> **Work to complete**:
Filter the records for "hypervisor" and keep each line that has it.

> **Records provided**:
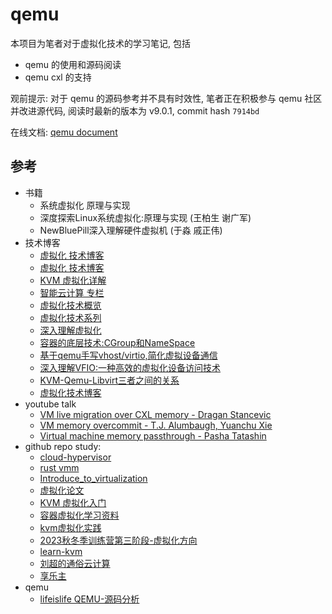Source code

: # qemu

本项目为笔者对于虚拟化技术的学习笔记, 包括 

- qemu 的使用和源码阅读
- qemu cxl 的支持

观前提示: 对于 qemu 的源码参考并不具有时效性, 笔者正在积极参与 qemu 社区并改进源代码, 阅读时最新的版本为 v9.0.1, commit hash `7914bd`

在线文档: [qemu document](https://luzhixing12345.github.io/qemu/)

## 参考

- 书籍
  - 系统虚拟化 原理与实现
  - 深度探索Linux系统虚拟化:原理与实现 (王柏生  谢广军) 
  - NewBluePill深入理解硬件虚拟机 (于淼  戚正伟)
- 技术博客
  - [虚拟化 技术博客](https://github.com/zhangjaycee/real_tech/wiki/virtualcatalog)
  - [虚拟化 技术博客](https://www.junmajinlong.com/tags/Virtualization/)
  - [KVM 虚拟化详解](https://zhuanlan.zhihu.com/p/105499858)
  - [智能云计算 专栏](https://www.zhihu.com/column/c_1187367200796606464)
  - [虚拟化技术概览](https://houmin.cc/posts/65866329/)
  - [虚拟化技术系列](https://zhuanlan.zhihu.com/p/93289632)
  - [深入理解虚拟化](https://zhuanlan.zhihu.com/p/441287815)
  - [容器的底层技术:CGroup和NameSpace](https://zhuanlan.zhihu.com/p/690639138)
  - [基于qemu手写vhost/virtio,简化虚拟设备通信](https://zhuanlan.zhihu.com/p/689616659)
  - [深入理解VFIO:一种高效的虚拟化设备访问技术](https://zhuanlan.zhihu.com/p/689107103)
  - [KVM-Qemu-Libvirt三者之间的关系](https://hsinin.github.io/2017/01/16/KVM-Qemu-Libvirt%E4%B8%89%E8%80%85%E4%B9%8B%E9%97%B4%E7%9A%84%E5%85%B3%E7%B3%BB/)
  - [虚拟化技术博客](https://zhuanlan.zhihu.com/p/701266513)
- youtube talk
  - [VM live migration over CXL memory - Dragan Stancevic](https://www.youtube.com/watch?v=8glo1KUQrlY&list=PLbzoR-pLrL6rlmdpJ3-oMgU_zxc1wAhjS&index=10&pp=iAQB)
  - [VM memory overcommit - T.J. Alumbaugh, Yuanchu Xie](https://www.youtube.com/watch?v=K5QS7MtAMzw&list=PLbzoR-pLrL6rlmdpJ3-oMgU_zxc1wAhjS&index=12)
  - [Virtual machine memory passthrough - Pasha Tatashin](https://www.youtube.com/watch?v=MhPDLF8g3f0&list=PLbzoR-pLrL6rlmdpJ3-oMgU_zxc1wAhjS&index=38&pp=iAQB)
- github repo study:
  - [cloud-hypervisor](https://github.com/cloud-hypervisor/cloud-hypervisor)
  - [rust vmm](https://github.com/rust-vmm/community)
  - [Introduce_to_virtualization](https://github.com/0voice/Introduce_to_virtualization)
  - [虚拟化论文](https://github.com/dyweb/papers-notebook)
  - [KVM 虚拟化入门](https://github.com/yangcvo/KVM)
  - [容器虚拟化学习资料](https://github.com/charSLee013/docker?tab=readme-ov-file)
  - [kvm虚拟化实践](https://github.com/junneyang/kvm-practice)
  - [2023秋冬季训练营第三阶段-虚拟化方向](https://github.com/arceos-hypervisor/2023-virtualization-campus)
  - [learn-kvm](https://github.com/yifengyou/learn-kvm)
  - [刘超的通俗云计算](https://www.cnblogs.com/popsuper1982/category/589324.html)
  - [享乐主](https://blog.csdn.net/huang987246510?type=blog)
- qemu
  - [lifeislife QEMU-源码分析](https://lifeislife.cn/categories/QEMU-%E6%BA%90%E7%A0%81%E5%88%86%E6%9E%90/)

> **Response to this task**:
  - [cloud-hypervisor](https://github.com/cloud-hypervisor/cloud-hypervisor)
  - [2023秋冬季训练营第三阶段-虚拟化方向](https://github.com/arceos-hypervisor/2023-virtualization-campus)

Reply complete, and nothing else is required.